In patients with Parkinson’s disease, verbal fluency (VF) decline is a well-known adverse cognitive effect of subthalamic nucleus deep brain stimulation (STN DBS). The mechanisms behind VF decrease, whether caused by stimulation, lesioning or a combination of Verbal fluency declines, are unknown. Beyond the previously documented effects of active contact sites, this study determined the specific effects of VF. A total of 56 individuals with idiopathic PD who had bilateral STN DBS were included in the study. Researchers compared the pre-and postoperative phonemic and semantic VF ratings. On postoperative imaging, features of the electrode trajectory such as distance from the falx cerebri, distance from the superior frontal sulcus, and caudate nucleus penetration on postoperative imaging. To investigate the link between VF change and demographic, illness, and electrode trajectory characteristics, the author employed t-tests, Pearson’s correlation, and multiple linear regression analyses.

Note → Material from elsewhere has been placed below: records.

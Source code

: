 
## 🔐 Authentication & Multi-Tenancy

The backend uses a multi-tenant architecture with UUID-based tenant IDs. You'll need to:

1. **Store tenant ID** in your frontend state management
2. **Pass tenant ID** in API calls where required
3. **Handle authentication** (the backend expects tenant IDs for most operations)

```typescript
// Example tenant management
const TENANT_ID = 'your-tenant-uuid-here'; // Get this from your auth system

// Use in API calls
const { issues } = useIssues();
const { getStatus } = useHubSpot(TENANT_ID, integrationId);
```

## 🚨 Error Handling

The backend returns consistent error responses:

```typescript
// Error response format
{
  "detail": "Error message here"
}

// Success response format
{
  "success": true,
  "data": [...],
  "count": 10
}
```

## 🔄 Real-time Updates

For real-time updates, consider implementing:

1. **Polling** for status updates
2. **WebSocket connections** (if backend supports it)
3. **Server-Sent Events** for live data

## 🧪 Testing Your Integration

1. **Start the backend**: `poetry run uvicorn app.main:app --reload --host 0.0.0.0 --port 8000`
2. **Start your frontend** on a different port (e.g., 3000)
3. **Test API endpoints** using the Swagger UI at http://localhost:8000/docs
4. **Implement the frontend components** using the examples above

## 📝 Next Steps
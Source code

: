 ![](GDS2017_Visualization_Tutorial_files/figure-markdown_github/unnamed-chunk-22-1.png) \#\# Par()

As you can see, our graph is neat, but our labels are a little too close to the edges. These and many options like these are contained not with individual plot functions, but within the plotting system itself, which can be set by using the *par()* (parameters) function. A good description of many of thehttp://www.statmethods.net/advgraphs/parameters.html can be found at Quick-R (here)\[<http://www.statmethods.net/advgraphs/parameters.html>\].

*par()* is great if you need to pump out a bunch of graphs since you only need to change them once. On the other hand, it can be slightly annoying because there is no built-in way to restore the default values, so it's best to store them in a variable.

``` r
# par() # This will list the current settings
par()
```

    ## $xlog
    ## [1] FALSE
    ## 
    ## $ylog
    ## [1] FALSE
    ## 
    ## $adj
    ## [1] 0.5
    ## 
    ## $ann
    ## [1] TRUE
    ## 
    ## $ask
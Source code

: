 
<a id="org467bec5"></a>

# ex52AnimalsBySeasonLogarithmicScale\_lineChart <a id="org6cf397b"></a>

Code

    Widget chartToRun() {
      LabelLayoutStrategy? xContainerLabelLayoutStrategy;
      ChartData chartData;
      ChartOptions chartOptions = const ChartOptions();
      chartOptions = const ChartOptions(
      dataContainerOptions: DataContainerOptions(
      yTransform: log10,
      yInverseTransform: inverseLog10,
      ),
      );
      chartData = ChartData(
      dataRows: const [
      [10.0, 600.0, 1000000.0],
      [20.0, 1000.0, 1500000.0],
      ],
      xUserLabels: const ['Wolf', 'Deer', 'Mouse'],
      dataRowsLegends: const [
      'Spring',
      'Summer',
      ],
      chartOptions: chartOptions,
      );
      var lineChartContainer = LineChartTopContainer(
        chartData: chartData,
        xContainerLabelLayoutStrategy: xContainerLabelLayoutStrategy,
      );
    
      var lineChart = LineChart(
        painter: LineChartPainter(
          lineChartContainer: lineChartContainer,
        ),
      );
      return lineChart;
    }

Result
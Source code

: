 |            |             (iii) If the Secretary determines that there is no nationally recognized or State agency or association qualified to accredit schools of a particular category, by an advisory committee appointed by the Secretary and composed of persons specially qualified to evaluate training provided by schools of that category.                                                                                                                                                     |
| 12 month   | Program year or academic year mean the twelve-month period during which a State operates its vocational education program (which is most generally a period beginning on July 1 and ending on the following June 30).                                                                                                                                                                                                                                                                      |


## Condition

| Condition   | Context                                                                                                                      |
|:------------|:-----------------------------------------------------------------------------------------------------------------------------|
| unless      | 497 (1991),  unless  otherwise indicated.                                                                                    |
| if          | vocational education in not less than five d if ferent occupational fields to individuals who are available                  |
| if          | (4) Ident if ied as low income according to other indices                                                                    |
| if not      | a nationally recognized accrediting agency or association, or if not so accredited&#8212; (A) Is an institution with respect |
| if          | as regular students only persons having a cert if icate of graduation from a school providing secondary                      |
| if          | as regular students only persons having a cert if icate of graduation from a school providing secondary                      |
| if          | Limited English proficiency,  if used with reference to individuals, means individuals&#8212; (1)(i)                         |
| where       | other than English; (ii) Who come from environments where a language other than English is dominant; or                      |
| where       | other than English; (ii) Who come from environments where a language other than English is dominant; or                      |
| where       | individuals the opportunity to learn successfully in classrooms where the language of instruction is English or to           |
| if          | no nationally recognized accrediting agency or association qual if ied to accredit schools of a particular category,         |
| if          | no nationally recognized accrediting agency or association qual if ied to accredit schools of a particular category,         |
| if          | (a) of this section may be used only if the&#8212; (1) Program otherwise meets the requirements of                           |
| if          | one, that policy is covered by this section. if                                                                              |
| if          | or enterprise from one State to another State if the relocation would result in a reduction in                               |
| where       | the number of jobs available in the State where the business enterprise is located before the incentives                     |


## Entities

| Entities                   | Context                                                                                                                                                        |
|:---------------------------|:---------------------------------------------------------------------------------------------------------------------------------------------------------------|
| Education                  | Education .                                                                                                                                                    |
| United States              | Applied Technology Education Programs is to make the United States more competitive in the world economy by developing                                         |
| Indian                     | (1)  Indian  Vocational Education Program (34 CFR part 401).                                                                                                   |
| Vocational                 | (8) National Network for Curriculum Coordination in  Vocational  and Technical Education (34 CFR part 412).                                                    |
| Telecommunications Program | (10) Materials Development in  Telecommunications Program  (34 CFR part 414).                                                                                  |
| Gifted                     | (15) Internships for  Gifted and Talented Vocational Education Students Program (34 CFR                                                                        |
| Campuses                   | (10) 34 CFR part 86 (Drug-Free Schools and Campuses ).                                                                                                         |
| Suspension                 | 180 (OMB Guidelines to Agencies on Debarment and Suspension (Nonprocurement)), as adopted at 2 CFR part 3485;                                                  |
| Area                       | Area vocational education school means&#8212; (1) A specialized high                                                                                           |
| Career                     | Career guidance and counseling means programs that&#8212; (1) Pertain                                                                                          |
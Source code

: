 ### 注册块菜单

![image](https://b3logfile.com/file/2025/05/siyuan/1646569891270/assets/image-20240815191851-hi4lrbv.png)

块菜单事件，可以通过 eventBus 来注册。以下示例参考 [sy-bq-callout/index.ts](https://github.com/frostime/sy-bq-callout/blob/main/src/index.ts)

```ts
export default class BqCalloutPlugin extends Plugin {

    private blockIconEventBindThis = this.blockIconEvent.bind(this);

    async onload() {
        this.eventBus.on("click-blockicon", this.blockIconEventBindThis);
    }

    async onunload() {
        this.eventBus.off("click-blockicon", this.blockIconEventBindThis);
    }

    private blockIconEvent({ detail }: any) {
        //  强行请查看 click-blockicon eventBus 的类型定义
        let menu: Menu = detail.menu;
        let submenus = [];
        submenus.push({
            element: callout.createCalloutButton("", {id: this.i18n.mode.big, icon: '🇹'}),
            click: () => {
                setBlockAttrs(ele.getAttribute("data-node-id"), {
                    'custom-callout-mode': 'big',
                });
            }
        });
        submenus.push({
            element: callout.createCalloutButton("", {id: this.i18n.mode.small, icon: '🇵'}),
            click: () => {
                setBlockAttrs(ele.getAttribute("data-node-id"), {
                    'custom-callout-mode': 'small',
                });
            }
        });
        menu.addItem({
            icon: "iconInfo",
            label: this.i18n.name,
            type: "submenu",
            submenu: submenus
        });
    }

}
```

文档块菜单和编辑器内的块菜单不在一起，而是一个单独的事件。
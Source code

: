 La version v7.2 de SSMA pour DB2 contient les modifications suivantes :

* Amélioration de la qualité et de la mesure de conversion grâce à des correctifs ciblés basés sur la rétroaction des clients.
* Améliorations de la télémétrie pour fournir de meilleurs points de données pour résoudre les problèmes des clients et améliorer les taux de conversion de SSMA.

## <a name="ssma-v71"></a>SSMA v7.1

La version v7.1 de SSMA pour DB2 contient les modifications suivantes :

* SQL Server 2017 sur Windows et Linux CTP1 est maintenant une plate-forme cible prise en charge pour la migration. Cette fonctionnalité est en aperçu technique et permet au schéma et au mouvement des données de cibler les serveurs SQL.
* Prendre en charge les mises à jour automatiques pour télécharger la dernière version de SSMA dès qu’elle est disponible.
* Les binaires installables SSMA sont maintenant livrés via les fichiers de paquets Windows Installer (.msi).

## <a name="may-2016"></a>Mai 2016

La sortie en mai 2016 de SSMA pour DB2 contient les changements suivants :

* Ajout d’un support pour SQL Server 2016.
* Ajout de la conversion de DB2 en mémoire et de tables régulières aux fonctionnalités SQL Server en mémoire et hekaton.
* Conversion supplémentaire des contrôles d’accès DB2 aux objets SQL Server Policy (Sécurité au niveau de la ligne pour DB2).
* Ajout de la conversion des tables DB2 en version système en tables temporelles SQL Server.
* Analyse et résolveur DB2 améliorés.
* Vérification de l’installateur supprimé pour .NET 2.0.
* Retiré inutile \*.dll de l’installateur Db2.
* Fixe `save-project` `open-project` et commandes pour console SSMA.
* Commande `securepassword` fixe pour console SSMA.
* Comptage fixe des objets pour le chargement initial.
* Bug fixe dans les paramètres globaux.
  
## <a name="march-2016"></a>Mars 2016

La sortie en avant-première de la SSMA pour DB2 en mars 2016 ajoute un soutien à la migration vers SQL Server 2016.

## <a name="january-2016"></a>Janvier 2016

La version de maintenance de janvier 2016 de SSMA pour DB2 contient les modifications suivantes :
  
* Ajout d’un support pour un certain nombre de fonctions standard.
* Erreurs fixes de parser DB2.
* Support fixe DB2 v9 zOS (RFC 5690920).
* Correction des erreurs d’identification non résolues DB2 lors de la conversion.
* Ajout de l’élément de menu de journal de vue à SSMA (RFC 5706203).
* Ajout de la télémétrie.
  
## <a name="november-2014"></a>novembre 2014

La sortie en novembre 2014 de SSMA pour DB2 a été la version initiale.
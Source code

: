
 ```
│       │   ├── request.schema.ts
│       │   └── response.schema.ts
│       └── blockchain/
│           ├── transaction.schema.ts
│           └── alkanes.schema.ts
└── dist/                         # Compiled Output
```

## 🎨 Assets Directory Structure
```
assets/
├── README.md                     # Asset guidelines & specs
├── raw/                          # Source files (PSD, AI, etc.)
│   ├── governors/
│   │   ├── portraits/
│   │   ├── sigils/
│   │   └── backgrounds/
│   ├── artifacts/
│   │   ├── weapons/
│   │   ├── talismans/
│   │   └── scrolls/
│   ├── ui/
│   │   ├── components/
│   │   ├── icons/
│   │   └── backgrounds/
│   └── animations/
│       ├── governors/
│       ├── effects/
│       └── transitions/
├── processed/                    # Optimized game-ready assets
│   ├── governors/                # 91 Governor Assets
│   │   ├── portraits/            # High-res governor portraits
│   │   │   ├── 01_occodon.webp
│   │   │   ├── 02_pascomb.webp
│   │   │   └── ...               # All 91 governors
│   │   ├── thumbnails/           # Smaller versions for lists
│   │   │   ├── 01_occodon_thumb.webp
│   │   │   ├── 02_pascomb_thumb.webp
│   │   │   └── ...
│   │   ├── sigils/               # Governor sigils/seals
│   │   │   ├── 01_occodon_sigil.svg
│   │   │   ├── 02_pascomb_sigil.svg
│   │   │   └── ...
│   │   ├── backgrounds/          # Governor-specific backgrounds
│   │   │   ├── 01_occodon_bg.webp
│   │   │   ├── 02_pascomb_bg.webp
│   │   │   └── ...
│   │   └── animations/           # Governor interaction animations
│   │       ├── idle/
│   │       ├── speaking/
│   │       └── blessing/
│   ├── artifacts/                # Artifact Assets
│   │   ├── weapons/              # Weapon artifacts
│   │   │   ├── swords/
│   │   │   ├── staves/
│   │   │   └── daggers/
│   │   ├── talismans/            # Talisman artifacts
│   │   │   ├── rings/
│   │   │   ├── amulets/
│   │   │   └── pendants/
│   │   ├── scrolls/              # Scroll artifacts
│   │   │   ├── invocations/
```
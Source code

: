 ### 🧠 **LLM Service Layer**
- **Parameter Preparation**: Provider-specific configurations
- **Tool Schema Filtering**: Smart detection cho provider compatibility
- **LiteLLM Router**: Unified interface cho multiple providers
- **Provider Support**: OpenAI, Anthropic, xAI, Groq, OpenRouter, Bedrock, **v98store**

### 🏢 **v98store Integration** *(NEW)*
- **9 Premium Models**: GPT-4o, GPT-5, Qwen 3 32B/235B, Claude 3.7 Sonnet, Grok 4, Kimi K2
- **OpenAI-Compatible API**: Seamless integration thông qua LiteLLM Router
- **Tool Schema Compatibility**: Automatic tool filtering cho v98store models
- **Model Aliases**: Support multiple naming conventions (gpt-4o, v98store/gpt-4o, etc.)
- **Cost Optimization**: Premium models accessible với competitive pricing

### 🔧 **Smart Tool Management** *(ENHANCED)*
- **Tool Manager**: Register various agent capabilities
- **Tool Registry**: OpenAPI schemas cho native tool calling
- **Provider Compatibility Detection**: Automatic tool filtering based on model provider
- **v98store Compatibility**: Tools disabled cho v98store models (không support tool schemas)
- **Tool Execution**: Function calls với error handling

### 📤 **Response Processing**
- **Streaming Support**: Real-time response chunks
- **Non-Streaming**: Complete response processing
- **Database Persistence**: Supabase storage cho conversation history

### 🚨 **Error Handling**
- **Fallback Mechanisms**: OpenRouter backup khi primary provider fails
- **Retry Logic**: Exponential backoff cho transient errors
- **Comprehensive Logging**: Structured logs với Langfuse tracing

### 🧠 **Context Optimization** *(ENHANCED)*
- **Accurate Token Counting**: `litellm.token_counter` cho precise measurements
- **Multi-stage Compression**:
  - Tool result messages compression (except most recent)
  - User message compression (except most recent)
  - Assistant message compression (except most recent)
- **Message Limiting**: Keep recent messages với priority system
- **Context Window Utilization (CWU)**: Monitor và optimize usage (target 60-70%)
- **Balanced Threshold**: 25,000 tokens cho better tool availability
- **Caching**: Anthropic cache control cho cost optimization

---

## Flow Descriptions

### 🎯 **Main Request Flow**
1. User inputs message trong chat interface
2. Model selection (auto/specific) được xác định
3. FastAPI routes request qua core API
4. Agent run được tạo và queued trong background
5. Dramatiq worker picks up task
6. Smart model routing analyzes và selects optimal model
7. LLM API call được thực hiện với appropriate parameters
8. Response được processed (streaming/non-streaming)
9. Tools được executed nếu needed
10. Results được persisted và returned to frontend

After correcting for the active contact site, the laterality of entrance into the left superior frontal gyrus (SFG) predicted a larger phonemic VF decline (sr2=0.28, p<0.001). Caudate nucleus penetration did not affect VF change in either hemisphere (P > 0.05). The SFG’s lateral penetration in the left hemisphere is linked to worsening phonemic VF and stronger explanatory power than active contact location. Lesioning of the lateral SFG–Broca region pathway, which is involved in language function, could explain this.